Map of Minnesota Territory.
1850 (dated) 13 x 16 in (33.02 x 40.64 cm)
1 : 2400000
This is a fine example of S. A. Mitchell and J. H. Young's important 1854 map of Minnesota Territory. Mitchell's map covers the Minnesota Territory as it existed in 1854, extending from the Missouri River to Lake Superior and the Mississippi River, inclusive of much of modern day Minnesota, North Dakota and South Dakota. The whole is engraved and colored in Mitchell's distinctive style with green border work and vivid pastels. Political and topographical features are noted and color coded with elevation rendered by hachure.
In 1854 most of Minnesota Territory was dominated by various First Indian nations including the Dakota, Yantonan, Chippewa, Winnebago, Menomonee, and others. White settlements were few and concentrated in the narrow strip of land between the Mississippi and St. Croix Rivers. In 1851, just before this map was drawn and following the Black Hawk War, two major treaties, the Treaty of Traverse des Sioux and the Treaty of Mendota, forced the Sioux and Chippewa northwards, effectively opening southern Minnesota to white settlement. These treaties and the land exchanged are noted by annotation in lower right quadrant as well as on the map proper.

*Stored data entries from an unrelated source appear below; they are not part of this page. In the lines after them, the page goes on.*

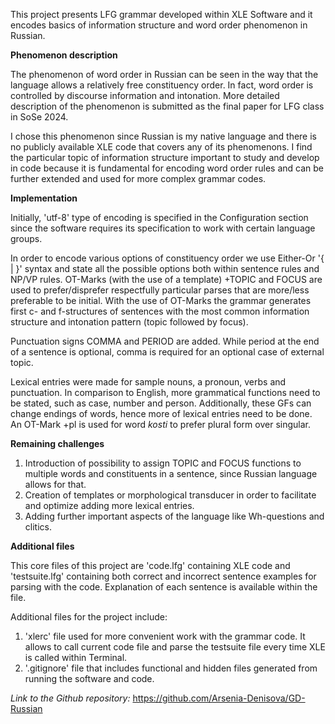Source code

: 
This project presents LFG grammar developed within XLE Software and it encodes basics of information structure and word order phenomenon in Russian.

**Phenomenon description**

The phenomenon of word order in Russian can be seen in the way that the language allows a relatively free constituency order. In fact, word order is controlled by discourse information and intonation. More detailed description of the phenomenon is submitted as the final paper for LFG class in SoSe 2024. 

I chose this phenomenon since Russian is my native language and there is no publicly available XLE code that covers any of its phenomenons. I find the particular topic of information structure important to study and develop in code because it is fundamental for encoding word order rules and can be further extended and used for more complex grammar codes.

**Implementation**

Initially, 'utf-8' type of encoding is specified in the Configuration section since the software requires its specification to work with certain language groups.

In order to encode various options of constituency order we use Either-Or '{ | }' syntax and state all the possible options both within sentence rules and NP/VP rules. OT-Marks (with the use of a template) +TOPIC and FOCUS are used to prefer/disprefer respectfully particular parses that are more/less preferable to be initial. With the use of OT-Marks the grammar generates first c- and f-structures of sentences with the most common information structure and intonation pattern (topic followed by focus). 

Punctuation signs COMMA and PERIOD are added. While period at the end of a sentence is optional, comma is required for an optional case of external topic.

Lexical entries were made for sample nouns, a pronoun, verbs and punctuation. In comparison to English, more grammatical functions need to be stated, such as case, number and person. Additionally, these GFs can change endings of words, hence more of lexical entries need to be done. An OT-Mark +pl is used for word _kosti_ to prefer plural form over singular.

**Remaining challenges**

 1. Introduction of possibility to assign TOPIC and FOCUS functions to multiple words and constituents in a sentence, since Russian language allows for that.
 2. Creation of templates or morphological transducer in order to facilitate and optimize adding more lexical entries.
 3. Adding further important aspects of the language like Wh-questions and clitics. 

**Additional files**

This core files of this project are 'code.lfg' containing XLE code and 'testsuite.lfg' containing both correct and incorrect sentence examples for parsing with the code. Explanation of each sentence is available within the file. 

Additional files for the project include:

 1. 'xlerc' file used for more convenient work with the grammar code. It allows to call current code file and parse the testsuite file every time XLE is called within Terminal.
 2. '.gitignore' file that includes functional and hidden files generated from running the software and code.

_Link to the Github repository:_ https://github.com/Arsenia-Denisova/GD-Russian
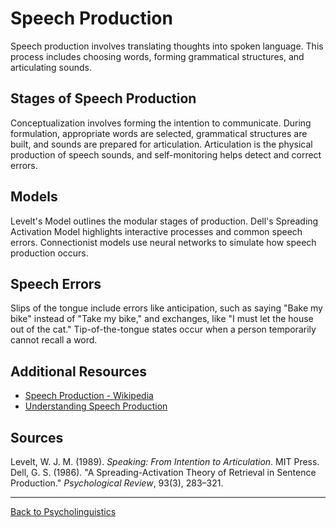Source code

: # Speech Production

Speech production involves translating thoughts into spoken language. This process includes choosing words, forming grammatical structures, and articulating sounds.

## Stages of Speech Production

Conceptualization involves forming the intention to communicate. During formulation, appropriate words are selected, grammatical structures are built, and sounds are prepared for articulation. Articulation is the physical production of speech sounds, and self-monitoring helps detect and correct errors.

## Models
Levelt's Model outlines the modular stages of production. Dell's Spreading Activation Model highlights interactive processes and common speech errors. Connectionist models use neural networks to simulate how speech production occurs.

## Speech Errors
Slips of the tongue include errors like anticipation, such as saying "Bake my bike" instead of "Take my bike," and exchanges, like "I must let the house out of the cat." Tip-of-the-tongue states occur when a person temporarily cannot recall a word.

## Additional Resources

- [Speech Production - Wikipedia](https://en.wikipedia.org/wiki/Speech_production)
- [Understanding Speech Production](https://www.ncbi.nlm.nih.gov/books/NBK10977/)

## Sources

Levelt, W. J. M. (1989). *Speaking: From Intention to Articulation*. MIT Press.  
Dell, G. S. (1986). "A Spreading-Activation Theory of Retrieval in Sentence Production." *Psychological Review*, 93(3), 283–321.

---

[Back to Psycholinguistics](README.md)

This map was drawn by J. H. Young and prepared by S. A. Mitchell for publication by the Philadelphia firm of Thomas Cowperthwait and Co. as plate no. 36 in the 1854 edition of Mitchell's New General Atlas. Dated and copyrighted, 'Entered according to act of Congress in the year 1850 by Thomas Cowperthwait and Co. in the Clerk's office of the Eastern District of Pennsylvania.'
Samuel Augustus Mitchell (March 20, 1792 - December 20, 1868) began his map publishing career in the early 1830s. Having worked as a school teacher, Mitchell was frustrated with the low quality and inaccuracy of school texts of the period. His first maps were an attempt to rectify this problem. In the next 20 years Mitchell would become the most prominent American map publisher of the mid-19th century. Mitchell worked with prominent engravers J. H. Young, H. S. Tanner, and H. N. Burroughs before attaining the full copyright on his maps in 1847. In 1849 Mitchell either partnered with or sold his plates to Thomas, Cowperthwait and Company who continued to publish the Mitchell's Universal Atlas and Mitchell's General Atlas. By about 1856 most of the Mitchell copyrights were bought by Charles Desilver who continued to publish his maps, many with modified borders and color schemes, until Mitchell's son, Samuel Augustus Mitchell Junior, entered the picture. In 1859, S.A. Mitchell Jr. purchased most of the copyrights back from Desilver and, from 1860 on, published his own New General Atlas. The younger Mitchell became as prominent as his father and published atlases well into the late 1880s when most of the copyrights were again sold and the Mitchell firm closed its doors for the final time.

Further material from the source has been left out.